As for the “fee splitting” bit, that’s just elevating form over substance. No one would argue that attorneys can’t pay for advertising (or salaries, or rent, or letterhead, etc.) based on the fact that such payments are being “split” out of legal fees earned. So what difference does it make if the payment for marketing is closer – i.e., determined by the earning of a legal fee – or even deducted from the fee earned?

The answer is is that it doesn’t make any difference. From the perspective of consumer harm – again, the only lens through which the RPCs can be lawfully interpreted – having a marketing fee triggered by signing a client is no different than the fact that we allow lawyers to use earned legal fees to buy reams of stationary or new iPhones. It’s just that somehow it feels different because it is conditioned on the actual transaction.

A caveat: this feeling isn’t completely groundless.
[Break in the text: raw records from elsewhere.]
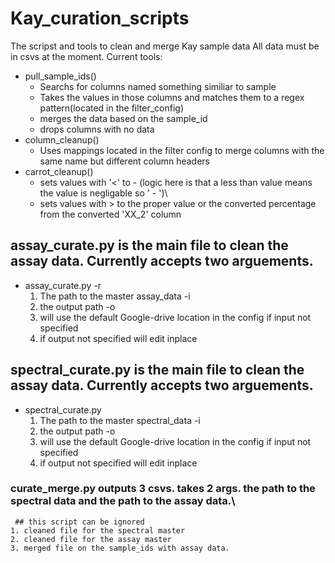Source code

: # Kay_curation_scripts
 The scripst and tools to clean and merge Kay sample data
 All data must be in csvs at the moment.
 Current tools:
- pull_sample_ids()
     - Searchs for columns named something similiar to sample
     - Takes the values in those columns and matches them to a regex pattern(located in the filter_config) 
     - merges the data based on the sample_id
     - drops columns with no data
- column_cleanup()
     - Uses mappings located in the filter config to merge columns with the same name but different column headers
- carrot_cleanup() 
     - sets values with '<' to - (logic here is that a less than value means the value is negligable so ' - ')\
     - sets values with > to the proper value or the converted percentage from the converted 'XX_2' column
## assay_curate.py is the main file to clean the assay data. Currently accepts two arguements.
 - assay_curate.py -r
    1. The path to the master assay_data -i
    2. the output path -o
    3. will use the default Google-drive location in the config if input not specified
    4. if output not specified will edit inplace
    
 ## spectral_curate.py is the main file to clean the assay data. Currently accepts two arguements.
 - spectral_curate.py
    1. The path to the master spectral_data -i
    2. the output path -o
    3. will use the default Google-drive location in the config if input not specified
    4. if output not specified will edit inplace
### curate_merge.py outputs 3 csvs. takes 2 args. the path to the spectral data and the path to the assay data.\
     ## this script can be ignored
    1. cleaned file for the spectral master 
    2. cleaned file for the assay master
    3. merged file on the sample_ids with assay data.
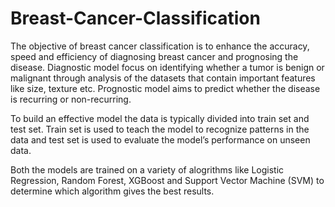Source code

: # Breast-Cancer-Classification

The objective of breast cancer classification is to enhance the
accuracy, speed and efficiency of diagnosing breast cancer
and prognosing the disease. Diagnostic model focus on
identifying whether a tumor is benign or malignant through
analysis of the datasets that contain important features like
size, texture etc. Prognostic model aims to predict whether
the disease is recurring or non-recurring.

To build an effective model the data is typically
divided into train set and test set. Train
set is used to teach the model to recognize patterns
in the data and test set is used to evaluate the model’s
performance on unseen data.

Both the models are trained on a variety of alogrithms like Logistic Regression, Random Forest, XGBoost and Support Vector Machine (SVM) to determine which algorithm gives the best results.

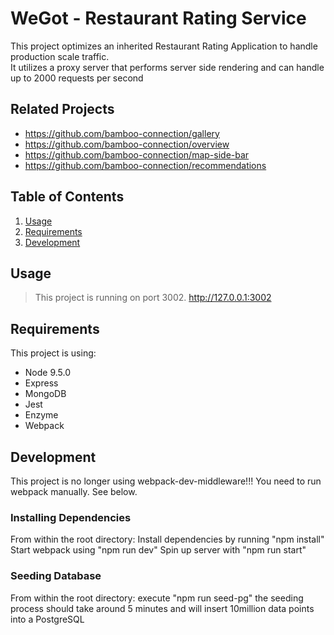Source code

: # WeGot - Restaurant Rating Service 

 This project optimizes an inherited Restaurant Rating Application to handle production scale traffic.  
 It utilizes a proxy server that performs server side rendering and can handle up to 2000 requests per second  

## Related Projects

  - https://github.com/bamboo-connection/gallery
  - https://github.com/bamboo-connection/overview
  - https://github.com/bamboo-connection/map-side-bar
  - https://github.com/bamboo-connection/recommendations

## Table of Contents

1. [Usage](#Usage)
1. [Requirements](#requirements)
1. [Development](#development)

## Usage

> This project is running on port 3002.
> http://127.0.0.1:3002

## Requirements

This project is using:
- Node 9.5.0
- Express
- MongoDB
- Jest
- Enzyme
- Webpack

## Development

This project is no longer using webpack-dev-middleware!!! You need to run webpack manually. See below.

### Installing Dependencies

From within the root directory:
Install dependencies by running "npm install"
Start webpack using "npm run dev" 
Spin up server with "npm run start" 

### Seeding Database

From within the root directory:
execute "npm run seed-pg" the seeding process should take around 5 minutes and will insert 10million data points into a PostgreSQL 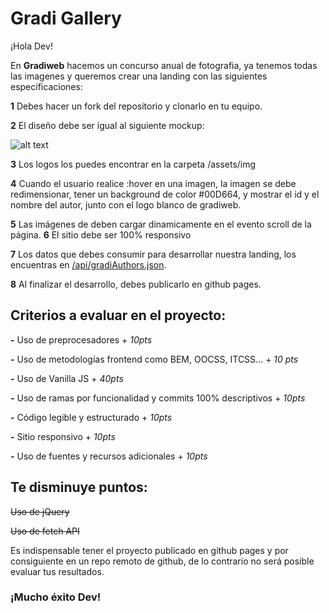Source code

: # Gradi Gallery
¡Hola Dev!

En **Gradiweb** hacemos un concurso anual de fotografia, ya tenemos todas las imagenes y queremos crear una landing con las siguientes especificaciones:

**1** Debes hacer un fork del repositorio y clonarlo en tu equipo.

**2** El diseño debe ser igual al siguiente mockup:

![alt text](https://github.com/msoler18/Gradi-Gallery/blob/master/gradiweb_gallery_moqups.jpg)

**3** Los logos los puedes encontrar en la carpeta /assets/img

**4** Cuando el usuario realice :hover en una imagen, la imagen se debe redimensionar, tener un background de color #00D664, y mostrar el id y el nombre del autor, junto con el logo blanco de gradiweb.

**5** Las imágenes de deben cargar dinamicamente en el evento scroll de la página.
**6** El sitio debe ser 100% responsivo

**7** Los datos que debes consumir para desarrollar nuestra landing, los encuentras en [/api/gradiAuthors.json](https://github.com/msoler18/Gradi-Gallery/blob/master/api/gradiAuthors.json).

**8** Al finalizar el desarrollo, debes publicarlo en github pages.

## Criterios a evaluar en el proyecto:

**-** Uso de preprocesadores + *10pts*

**-** Uso de metodologías frontend como BEM, OOCSS, ITCSS… + *10 pts*

**-** Uso de Vanilla JS + *40pts*

**-** Uso de ramas por funcionalidad y commits 100% descriptivos + *10pts*

**-** Código legible y estructurado + *10pts*

**-** Sitio responsivo + *10pts*

**-** Uso de fuentes y recursos adicionales + *10pts*

## Te disminuye puntos:

~~Uso de jQuery~~

~~Uso de fetch API~~

Es indispensable tener el proyecto publicado en github pages y por consiguiente en un repo remoto de github, de lo contrario no será posible evaluar tus resultados. 

### ¡Mucho éxito Dev!

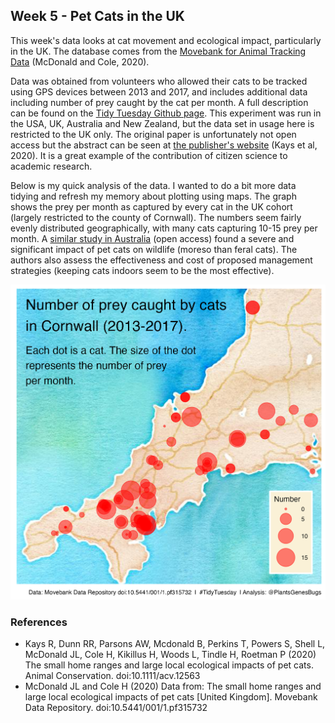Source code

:## Week 5 - Pet Cats in the UK

This week's data looks at cat movement and ecological impact, particularly in the UK. The database comes from the [Movebank for Animal Tracking Data](https://www.datarepository.movebank.org/handle/10255/move.882) (McDonald and Cole, 2020).

Data was obtained from volunteers who allowed their cats to be tracked using GPS devices between 2013 and 2017, and includes additional data including number of prey caught by the cat per month. A full description can be found on the [Tidy Tuesday Github page](https://github.com/rfordatascience/tidytuesday/blob/master/data/2023/2023-01-31/readme.md). This experiment was run in the USA, UK, Australia and New Zealand, but the data set in usage here is restricted to the UK only. The original paper is unfortunately not open access but the abstract can be seen at [the publisher's website](https://zslpublications.onlinelibrary.wiley.com/doi/10.1111/acv.12563) (Kays et al, 2020). It is a great example of the contribution of citizen science to academic research.

Below is my quick analysis of the data. I wanted to do a bit more data tidying and refresh my memory about plotting using maps. The graph shows the prey per month as captured by every cat in the UK cohort (largely restricted to the county of Cornwall). The numbers seem fairly evenly distributed geographically, with many cats capturing 10-15 prey per month. A [similar study in Australia](https://www.publish.csiro.au/wr/Fulltext/WR19174) (open access) found a severe and significant impact of pet cats on wildlife (moreso than feral cats). The authors also assess the effectiveness and cost of proposed management strategies (keeping cats indoors seem to be the most effective).

![A map of Cornwall showing major roads only and no towns. There are several red dots scattered over the map indicating the position of a cat that took part in the Animal Tracking study. The size of the dot represents the number of prey per month captured by that cat. The dots are quite even in size between them - most are between 10 and 15, although there are also a few that are zero or 5.](https://github.com/PlantsGenesBugs/TidyTuesday/blob/main/2023/week%205%20-%20PetCatsUK/PetCatsUK.png)

### References

- Kays R, Dunn RR, Parsons AW, Mcdonald B, Perkins T, Powers S, Shell L, McDonald JL, Cole H, Kikillus H, Woods L, Tindle H, Roetman P (2020) The small home ranges and large local ecological impacts of pet cats. Animal Conservation. doi:10.1111/acv.12563
- McDonald JL and Cole H (2020) Data from: The small home ranges and large local ecological impacts of pet cats [United Kingdom]. Movebank Data Repository. doi:10.5441/001/1.pf315732

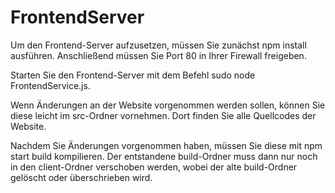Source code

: # FrontendServer
Um den Frontend-Server aufzusetzen, müssen Sie zunächst npm install ausführen. Anschließend müssen Sie Port 80 in Ihrer Firewall freigeben.

Starten Sie den Frontend-Server mit dem Befehl sudo node FrontendService.js.

Wenn Änderungen an der Website vorgenommen werden sollen, können Sie diese leicht im src-Ordner vornehmen. Dort finden Sie alle Quellcodes der Website.

Nachdem Sie Änderungen vorgenommen haben, müssen Sie diese mit npm start build kompilieren. Der entstandene build-Ordner muss dann nur noch in den client-Ordner verschoben werden, wobei der alte build-Ordner gelöscht oder überschrieben wird.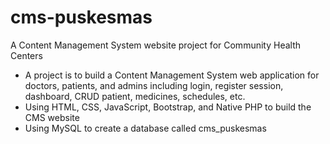 # cms-puskesmas
 A Content Management System website project for Community Health Centers

- A project is to build a Content Management System web application for doctors, patients, and admins
including login, register session, dashboard, CRUD patient, medicines, schedules, etc.
- Using HTML, CSS, JavaScript, Bootstrap, and Native PHP to build the CMS website
- Using MySQL to create a database called cms_puskesmas
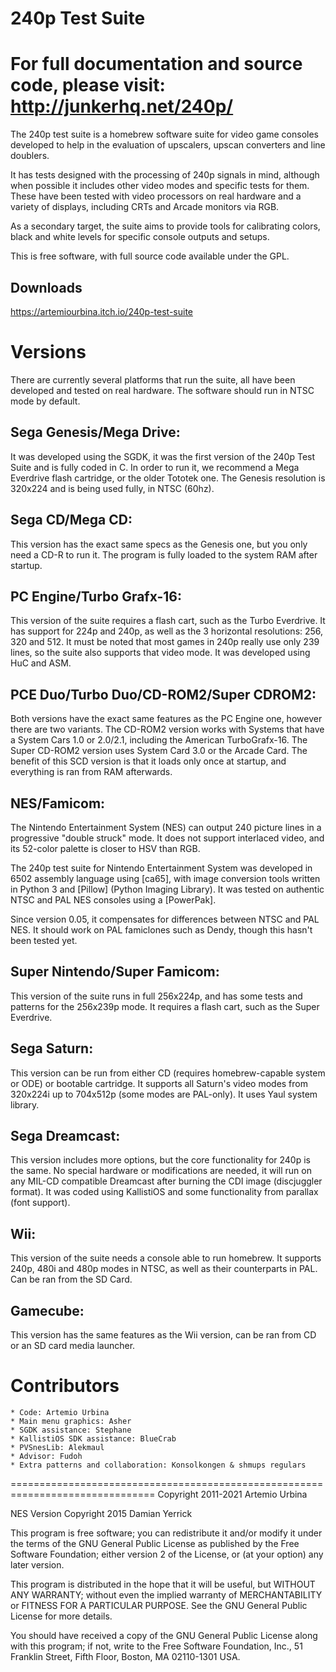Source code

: 240p Test Suite
===============================================================================
For full documentation and source code, please visit:
http://junkerhq.net/240p/
===============================================================================

The 240p test suite is a homebrew software suite for video game
consoles developed to help in the evaluation of upscalers, upscan
converters and line doublers.

It has tests designed with the processing of 240p signals in mind,
although when possible it includes other video modes and specific
tests for them.  These have been tested with video processors on
real hardware and a variety of displays, including CRTs and Arcade
monitors via RGB.

As a secondary target, the suite aims to provide tools for
calibrating colors, black and white levels for specific console
outputs and setups. 

This is free software, with full source code available under the GPL.

Downloads
----------
https://artemiourbina.itch.io/240p-test-suite

Versions
===============================================================================

There are currently several platforms that run the suite, all have been developed
and tested on real hardware. The software should run in NTSC mode by default.

Sega Genesis/Mega Drive:
------------------------
It was developed using the SGDK, it was the first version
of the 240p Test Suite and is fully coded in C. In order to run it, we 
recommend a Mega Everdrive flash cartridge, or the older Tototek one. The 
Genesis resolution is 320x224 and is being used fully, in NTSC (60hz).

Sega CD/Mega CD:
----------------
This version has the exact same specs as the Genesis one, but you only
need a CD-R to run it. The program is fully loaded to the system RAM after
startup.

PC Engine/Turbo Grafx-16:
-------------------------
This version of the suite requires a flash cart, such as the Turbo Everdrive.
It has support for 224p and 240p, as well as the 3 horizontal resolutions:
256, 320 and 512. It must be noted that most games in 240p really use only 239
lines, so the suite also supports that video mode. It was developed using HuC
and ASM.

PCE Duo/Turbo Duo/CD-ROM2/Super CDROM2:
---------------------------------------
Both versions have the exact same features as the PC Engine one, however
there are two variants. The CD-ROM2 version works with Systems that have
a System Cars 1.0 or 2.0/2.1, including the American TurboGrafx-16. The
Super CD-ROM2 version uses System Card 3.0 or the Arcade Card. The benefit
of this SCD version is that it loads only once at startup, and everything
is ran from RAM afterwards.

NES/Famicom:
-------------
The Nintendo Entertainment System (NES) can output 240 picture
lines in a progressive "double struck" mode.  It does not support
interlaced video, and its 52-color palette is closer to HSV than RGB.

The 240p test suite for Nintendo Entertainment System was developed
in 6502 assembly language using [ca65], with image conversion tools
written in Python 3 and [Pillow] (Python Imaging Library).  It was
tested on authentic NTSC and PAL NES consoles using a [PowerPak].

Since version 0.05, it compensates for differences between NTSC and
PAL NES.  It should work on PAL famiclones such as Dendy, though
this hasn't been tested yet.

Super Nintendo/Super Famicom:
-----------------------------
This version of the suite runs in full 256x224p, and has some tests and 
patterns for the 256x239p mode. It requires a flash cart, such as the
Super Everdrive.

Sega Saturn:
----------------
This version can be run from either CD (requires homebrew-capable system or ODE)
or bootable cartridge. It supports all Saturn's video modes from 320x224i up to 
704x512p (some modes are PAL-only). It uses Yaul system library.

Sega Dreamcast:
---------------
This version includes more options, but the core functionality for 240p is
the same. No special hardware or modifications are needed, it will
run on any MIL-CD compatible Dreamcast after burning the CDI image 
(discjuggler format). It was coded using KallistiOS and some functionality from
parallax (font support).

Wii:
----
This version of the suite needs a console able to run homebrew. It supports
240p, 480i and 480p modes in NTSC, as well as their counterparts in PAL. Can
be ran from the SD Card.

Gamecube:
---------
This version has the same features as the Wii version, can be ran from CD or
an SD card media launcher.

Contributors
===============================================================================
    * Code: Artemio Urbina
    * Main menu graphics: Asher
    * SGDK assistance: Stephane
    * KallistiOS SDK assistance: BlueCrab
    * PVSnesLib: Alekmaul
    * Advisor: Fudoh 
    * Extra patterns and collaboration: Konsolkongen & shmups regulars

===============================================================================
Copyright 2011-2021 Artemio Urbina

NES Version Copyright 2015 Damian Yerrick

This program is free software; you can redistribute it and/or modify
it under the terms of the GNU General Public License as published by
the Free Software Foundation; either version 2 of the License, or
(at your option) any later version.

This program is distributed in the hope that it will be useful,
but WITHOUT ANY WARRANTY; without even the implied warranty of
MERCHANTABILITY or FITNESS FOR A PARTICULAR PURPOSE.  See the
GNU General Public License for more details.

You should have received a copy of the GNU General Public License along
with this program; if not, write to the Free Software Foundation, Inc.,
51 Franklin Street, Fifth Floor, Boston, MA 02110-1301 USA.
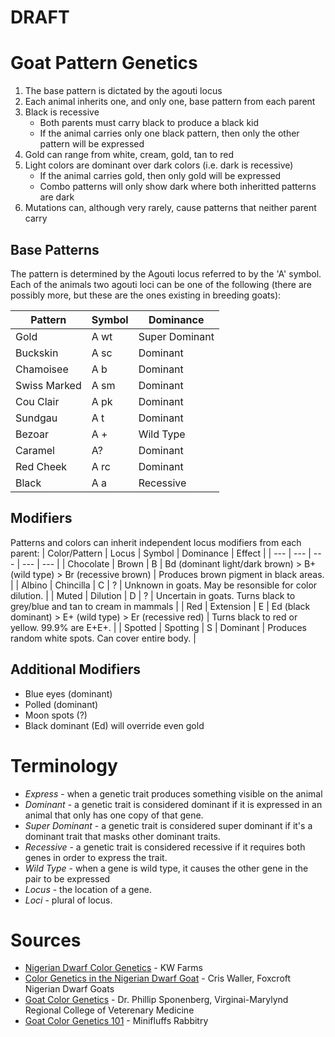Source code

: # DRAFT

# Goat Pattern Genetics

1. The base pattern is dictated by the agouti locus
1. Each animal inherits one, and only one, base pattern from each parent
1. Black is recessive
   - Both parents must carry black to produce a black kid
   - If the animal carries only one black pattern, then only the other pattern will be expressed
1. Gold can range from white, cream, gold, tan to red
1. Light colors are dominant over dark colors (i.e. dark is recessive)
   - If the animal carries gold, then only gold will be expressed
   - Combo patterns will only show dark where both inheritted patterns are dark
1. Mutations can, although very rarely, cause patterns that neither parent carry

## Base Patterns

The pattern is determined by the Agouti locus referred to by the 'A' symbol.  Each of the animals two agouti loci can be one of the following (there are possibly more, but these are the ones existing in breeding goats):

| Pattern      | Symbol | Dominance      |
| ---          | ---    | ---            |
| Gold         | A wt   | Super Dominant |
| Buckskin     | A sc   | Dominant       |
| Chamoisee    | A b    | Dominant       |
| Swiss Marked | A sm   | Dominant       |
| Cou Clair    | A pk   | Dominant       |
| Sundgau      | A t    | Dominant       |
| Bezoar       | A +    | Wild Type      |
| Caramel      | A?     | Dominant       |
| Red Cheek    | A rc   | Dominant       |
| Black        | A a    | Recessive      |

## Modifiers

Patterns and colors can inherit independent locus modifiers from each parent:
| Color/Pattern | Locus     | Symbol | Dominance | Effect |
| ---           | ---       | ---    | ---       | ---    |
| Chocolate     | Brown     | B      | Bd (dominant light/dark brown) > B+ (wild type) > Br (recessive brown) | Produces brown pigment in black areas. |
| Albino        | Chincilla | C      | ?         | Unknown in goats. May be resonsible for color dilution. |
| Muted         | Dilution  | D      | ?         | Uncertain in goats. Turns black to grey/blue and tan to cream in mammals |
| Red           | Extension | E      | Ed (black dominant) > E+ (wild type) > Er (recessive red)       | Turns black to red or yellow. 99.9% are E+E+. |
| Spotted       | Spotting  | S      | Dominant  | Produces random white spots. Can cover entire body. |

## Additional Modifiers

* Blue eyes (dominant)
* Polled (dominant)
* Moon spots (?)
* Black dominant (Ed) will override even gold

# Terminology

- _Express_ - when a genetic trait produces something visible on the animal
- _Dominant_ - a genetic trait is considered dominant if it is expressed in an animal that only has one copy of that gene.
- _Super Dominant_ - a genetic trait is considered super dominant if it's a dominant trait that masks other dominant traits.
- _Recessive_ - a genetic trait is considered recessive if it requires both genes in order to express the trait.
- _Wild Type_ - when a gene is wild type, it causes the other gene in the pair to be expressed
- _Locus_ - the location of a gene.
- _Loci_ - plural of locus.

# Sources

- [Nigerian Dwarf Color Genetics](http://www.nigeriandwarfcolors.com/nigerian-dwarf-color-genetics.html) - KW Farms
- [Color Genetics in the Nigerian Dwarf Goat](http://www.hasitall.com/genetics/) - Cris Waller, Foxcroft Nigerian Dwarf Goats
- [Goat Color Genetics](https://cpb-us-e1.wpmucdn.com/blogs.cornell.edu/dist/5/6103/files/2020/02/goat-color-genetics.pdf) - Dr. Phillip Sponenberg, Virginai-Marylynd Regional College of Veterenary Medicine
- [Goat Color Genetics 101](https://minifluffsrabbitry.weebly.com/goat-color-genetics-101.html) - Minifluffs Rabbitry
The reason for having a fee-splitting prohibition in the first place is that some such arrangements have the potential to cause interference with the lawyer’s independent professional judgment.

But we need to separate the mechanics of a fee split from the substance of fee splitting practices that might cause such interference. For example:

  • We permit fee splits with other lawyers, assuming (perhaps naively?) that our fellow lawyers would be above bring such pressures to bear.
  • We permit fee splits in circumstances such as credit card processing fees, where the split is incidental to the transaction, and we know that the credit card processor has no reason whatsoever to interfere with the lawyer’s handling of the case.
  • And, of course, we permit fee splits in the world writ large, where lawyers “split” their fees, in the aggregate, with every person and entity they buy goods and services from.

As mentioned above, it’s critically important, when dealing with these concepts, to always view these rules from the perspective of consumer protection. These rules aren’t supposed to be applied mechanically, but rather in a narrow and thoughtful way that maximizes public access to information.

Or as the Federal Trade Commission recently put it, when commenting on yet another overreaching attorney advertising proposal:

“FTC staff believes consumers receive the greatest benefit when reasonable restrictions on advertising are specifically and narrowly tailored to prevent unfair or deceptive claims while
preserving competition and ensuring consumer access to truthful and non-misleading information. Rules that unnecessarily restrict the dissemination of truthful and non-misleading information are likely to limit competition and harm consumers of legal services.”

Exactly. So enough with the reflexive and overbroad interpretations: let’s free legal services up for pay-per-client advertising.